◆ TASK DETAILS: Each entry, in full: copy it out exactly.

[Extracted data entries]
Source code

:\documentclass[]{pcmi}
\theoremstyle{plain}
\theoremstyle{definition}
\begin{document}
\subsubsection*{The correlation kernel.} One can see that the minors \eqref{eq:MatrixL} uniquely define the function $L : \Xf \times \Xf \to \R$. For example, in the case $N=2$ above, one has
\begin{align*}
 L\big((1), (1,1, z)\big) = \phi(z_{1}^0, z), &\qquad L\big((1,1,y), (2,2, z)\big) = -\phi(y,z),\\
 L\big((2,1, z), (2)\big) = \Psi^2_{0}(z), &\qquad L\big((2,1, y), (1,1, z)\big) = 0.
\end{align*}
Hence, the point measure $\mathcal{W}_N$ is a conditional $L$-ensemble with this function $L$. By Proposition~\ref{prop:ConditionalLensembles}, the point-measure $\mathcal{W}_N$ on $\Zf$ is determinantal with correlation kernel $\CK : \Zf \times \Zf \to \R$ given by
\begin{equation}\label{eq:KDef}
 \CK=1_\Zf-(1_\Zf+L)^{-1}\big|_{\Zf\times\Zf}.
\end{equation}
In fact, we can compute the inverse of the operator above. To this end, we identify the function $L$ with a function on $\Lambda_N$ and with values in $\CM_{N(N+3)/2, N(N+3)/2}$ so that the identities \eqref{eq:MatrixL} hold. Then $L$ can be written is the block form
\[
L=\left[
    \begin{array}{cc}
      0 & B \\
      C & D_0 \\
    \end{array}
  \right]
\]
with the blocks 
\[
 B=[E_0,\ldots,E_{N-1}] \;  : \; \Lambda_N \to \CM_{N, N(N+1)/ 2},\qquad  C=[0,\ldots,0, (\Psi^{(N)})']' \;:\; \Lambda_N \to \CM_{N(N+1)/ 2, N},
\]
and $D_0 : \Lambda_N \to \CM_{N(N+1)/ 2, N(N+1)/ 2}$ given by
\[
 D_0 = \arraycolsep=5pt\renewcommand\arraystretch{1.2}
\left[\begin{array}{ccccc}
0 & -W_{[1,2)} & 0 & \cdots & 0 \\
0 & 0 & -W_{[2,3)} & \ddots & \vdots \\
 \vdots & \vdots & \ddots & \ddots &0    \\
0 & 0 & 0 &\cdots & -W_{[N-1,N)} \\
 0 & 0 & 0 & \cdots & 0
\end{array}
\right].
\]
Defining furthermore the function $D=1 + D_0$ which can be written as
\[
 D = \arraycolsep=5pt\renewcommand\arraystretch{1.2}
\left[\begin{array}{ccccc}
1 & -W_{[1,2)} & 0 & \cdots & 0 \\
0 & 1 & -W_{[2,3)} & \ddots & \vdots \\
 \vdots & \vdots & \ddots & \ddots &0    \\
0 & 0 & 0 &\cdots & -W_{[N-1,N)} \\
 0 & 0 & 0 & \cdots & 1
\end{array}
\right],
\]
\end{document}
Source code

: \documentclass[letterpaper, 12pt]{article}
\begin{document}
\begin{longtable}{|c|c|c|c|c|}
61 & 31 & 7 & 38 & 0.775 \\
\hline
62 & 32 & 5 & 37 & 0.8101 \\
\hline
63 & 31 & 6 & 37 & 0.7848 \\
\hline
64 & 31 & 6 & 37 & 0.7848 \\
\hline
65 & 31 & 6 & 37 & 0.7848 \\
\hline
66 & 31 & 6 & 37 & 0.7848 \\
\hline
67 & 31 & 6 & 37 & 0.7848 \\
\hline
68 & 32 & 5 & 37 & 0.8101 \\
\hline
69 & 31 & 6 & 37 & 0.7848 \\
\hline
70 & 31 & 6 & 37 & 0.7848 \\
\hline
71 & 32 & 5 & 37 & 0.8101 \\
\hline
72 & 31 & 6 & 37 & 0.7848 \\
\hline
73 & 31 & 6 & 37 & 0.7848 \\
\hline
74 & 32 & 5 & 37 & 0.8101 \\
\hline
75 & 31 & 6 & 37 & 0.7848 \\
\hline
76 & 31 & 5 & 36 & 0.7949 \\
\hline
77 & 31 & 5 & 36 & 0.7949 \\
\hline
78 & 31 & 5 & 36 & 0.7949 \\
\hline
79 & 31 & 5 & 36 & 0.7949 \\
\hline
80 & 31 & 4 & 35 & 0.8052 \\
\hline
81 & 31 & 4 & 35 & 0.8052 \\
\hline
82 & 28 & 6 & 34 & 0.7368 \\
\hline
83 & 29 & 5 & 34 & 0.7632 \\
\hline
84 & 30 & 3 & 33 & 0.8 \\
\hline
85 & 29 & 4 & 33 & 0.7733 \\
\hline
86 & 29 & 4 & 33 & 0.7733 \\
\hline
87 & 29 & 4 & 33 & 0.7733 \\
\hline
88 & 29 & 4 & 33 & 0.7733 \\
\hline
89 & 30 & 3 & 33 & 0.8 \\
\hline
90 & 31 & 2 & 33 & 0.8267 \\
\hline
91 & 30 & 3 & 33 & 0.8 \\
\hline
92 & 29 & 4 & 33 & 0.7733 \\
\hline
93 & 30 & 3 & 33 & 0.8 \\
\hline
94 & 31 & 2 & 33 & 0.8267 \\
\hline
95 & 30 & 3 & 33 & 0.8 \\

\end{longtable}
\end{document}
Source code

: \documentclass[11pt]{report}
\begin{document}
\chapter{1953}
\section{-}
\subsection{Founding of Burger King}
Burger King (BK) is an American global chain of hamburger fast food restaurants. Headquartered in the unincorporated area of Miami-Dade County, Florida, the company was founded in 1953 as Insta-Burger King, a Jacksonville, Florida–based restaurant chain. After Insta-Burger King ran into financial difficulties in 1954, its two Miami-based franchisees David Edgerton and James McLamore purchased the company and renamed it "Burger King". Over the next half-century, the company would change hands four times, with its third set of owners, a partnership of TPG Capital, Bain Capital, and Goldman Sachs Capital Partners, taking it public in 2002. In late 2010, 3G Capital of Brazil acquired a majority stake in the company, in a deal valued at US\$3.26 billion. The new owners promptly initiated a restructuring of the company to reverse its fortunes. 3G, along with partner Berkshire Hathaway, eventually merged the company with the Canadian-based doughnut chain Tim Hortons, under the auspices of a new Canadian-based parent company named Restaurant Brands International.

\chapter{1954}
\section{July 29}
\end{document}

◆ REPLY:
Source code

:\documentclass[]{pcmi}
\theoremstyle{plain}
\theoremstyle{definition}
\begin{document}
\subsubsection*{The correlation kernel.} One can see that the minors \eqref{eq:MatrixL} uniquely define the function $L : \Xf \times \Xf \to \R$. For example, in the case $N=2$ above, one has
\begin{align*}
 L\big((1), (1,1, z)\big) = \phi(z_{1}^0, z), &\qquad L\big((1,1,y), (2,2, z)\big) = -\phi(y,z),\\
 L\big((2,1, z), (2)\big) = \Psi^2_{0}(z), &\qquad L\big((2,1, y), (1,1, z)\big) = 0.
\end{align*}
Hence, the point measure $\mathcal{W}_N$ is a conditional $L$-ensemble with this function $L$. By Proposition~\ref{prop:ConditionalLensembles}, the point-measure $\mathcal{W}_N$ on $\Zf$ is determinantal with correlation kernel $\CK : \Zf \times \Zf \to \R$ given by
\begin{equation}\label{eq:KDef}
 \CK=1_\Zf-(1_\Zf+L)^{-1}\big|_{\Zf\times\Zf}.
\end{equation}
In fact, we can compute the inverse of the operator above. To this end, we identify the function $L$ with a function on $\Lambda_N$ and with values in $\CM_{N(N+3)/2, N(N+3)/2}$ so that the identities \eqref{eq:MatrixL} hold. Then $L$ can be written is the block form
\[
L=\left[
    \begin{array}{cc}
      0 & B \\
      C & D_0 \\
    \end{array}
  \right]
\]
with the blocks 
\[
 B=[E_0,\ldots,E_{N-1}] \;  : \; \Lambda_N \to \CM_{N, N(N+1)/ 2},\qquad  C=[0,\ldots,0, (\Psi^{(N)})']' \;:\; \Lambda_N \to \CM_{N(N+1)/ 2, N},
\]
and $D_0 : \Lambda_N \to \CM_{N(N+1)/ 2, N(N+1)/ 2}$ given by
\[
 D_0 = \arraycolsep=5pt\renewcommand\arraystretch{1.2}
\left[\begin{array}{ccccc}
0 & -W_{[1,2)} & 0 & \cdots & 0 \\
0 & 0 & -W_{[2,3)} & \ddots & \vdots \\
 \vdots & \vdots & \ddots & \ddots &0    \\
0 & 0 & 0 &\cdots & -W_{[N-1,N)} \\
 0 & 0 & 0 & \cdots & 0
\end{array}
\right].
\]
Defining furthermore the function $D=1 + D_0$ which can be written as
\[
 D = \arraycolsep=5pt\renewcommand\arraystretch{1.2}
\left[\begin{array}{ccccc}
1 & -W_{[1,2)} & 0 & \cdots & 0 \\
0 & 1 & -W_{[2,3)} & \ddots & \vdots \\
 \vdots & \vdots & \ddots & \ddots &0    \\
0 & 0 & 0 &\cdots & -W_{[N-1,N)} \\
 0 & 0 & 0 & \cdots & 1
\end{array}
\right],
\]
\end{document}
Source code

: \documentclass[letterpaper, 12pt]{article}
\begin{document}
\begin{longtable}{|c|c|c|c|c|}
61 & 31 & 7 & 38 & 0.775 \\
\hline
62 & 32 & 5 & 37 & 0.8101 \\
\hline
63 & 31 & 6 & 37 & 0.7848 \\
\hline
64 & 31 & 6 & 37 & 0.7848 \\
\hline
65 & 31 & 6 & 37 & 0.7848 \\
\hline
66 & 31 & 6 & 37 & 0.7848 \\
\hline
67 & 31 & 6 & 37 & 0.7848 \\
\hline
68 & 32 & 5 & 37 & 0.8101 \\
\hline
69 & 31 & 6 & 37 & 0.7848 \\
\hline
70 & 31 & 6 & 37 & 0.7848 \\
\hline
71 & 32 & 5 & 37 & 0.8101 \\
\hline
72 & 31 & 6 & 37 & 0.7848 \\
\hline
73 & 31 & 6 & 37 & 0.7848 \\
\hline
74 & 32 & 5 & 37 & 0.8101 \\
\hline
75 & 31 & 6 & 37 & 0.7848 \\
\hline
76 & 31 & 5 & 36 & 0.7949 \\
\hline
77 & 31 & 5 & 36 & 0.7949 \\
\hline
78 & 31 & 5 & 36 & 0.7949 \\
\hline
79 & 31 & 5 & 36 & 0.7949 \\
\hline
80 & 31 & 4 & 35 & 0.8052 \\
\hline
81 & 31 & 4 & 35 & 0.8052 \\
\hline
82 & 28 & 6 & 34 & 0.7368 \\
\hline
83 & 29 & 5 & 34 & 0.7632 \\
\hline
84 & 30 & 3 & 33 & 0.8 \\
\hline
85 & 29 & 4 & 33 & 0.7733 \\
\hline
86 & 29 & 4 & 33 & 0.7733 \\
\hline
87 & 29 & 4 & 33 & 0.7733 \\
\hline
88 & 29 & 4 & 33 & 0.7733 \\
\hline
89 & 30 & 3 & 33 & 0.8 \\
\hline
90 & 31 & 2 & 33 & 0.8267 \\
\hline
91 & 30 & 3 & 33 & 0.8 \\
\hline
92 & 29 & 4 & 33 & 0.7733 \\
\hline
93 & 30 & 3 & 33 & 0.8 \\
\hline
94 & 31 & 2 & 33 & 0.8267 \\
\hline
95 & 30 & 3 & 33 & 0.8 \\

\end{longtable}
\end{document}
Source code

: \documentclass[11pt]{report}
\begin{document}
\chapter{1953}
\section{-}
\subsection{Founding of Burger King}
Burger King (BK) is an American global chain of hamburger fast food restaurants. Headquartered in the unincorporated area of Miami-Dade County, Florida, the company was founded in 1953 as Insta-Burger King, a Jacksonville, Florida–based restaurant chain. After Insta-Burger King ran into financial difficulties in 1954, its two Miami-based franchisees David Edgerton and James McLamore purchased the company and renamed it "Burger King". Over the next half-century, the company would change hands four times, with its third set of owners, a partnership of TPG Capital, Bain Capital, and Goldman Sachs Capital Partners, taking it public in 2002. In late 2010, 3G Capital of Brazil acquired a majority stake in the company, in a deal valued at US\$3.26 billion. The new owners promptly initiated a restructuring of the company to reverse its fortunes. 3G, along with partner Berkshire Hathaway, eventually merged the company with the Canadian-based doughnut chain Tim Hortons, under the auspices of a new Canadian-based parent company named Restaurant Brands International.

\chapter{1954}
\section{July 29}
\end{document}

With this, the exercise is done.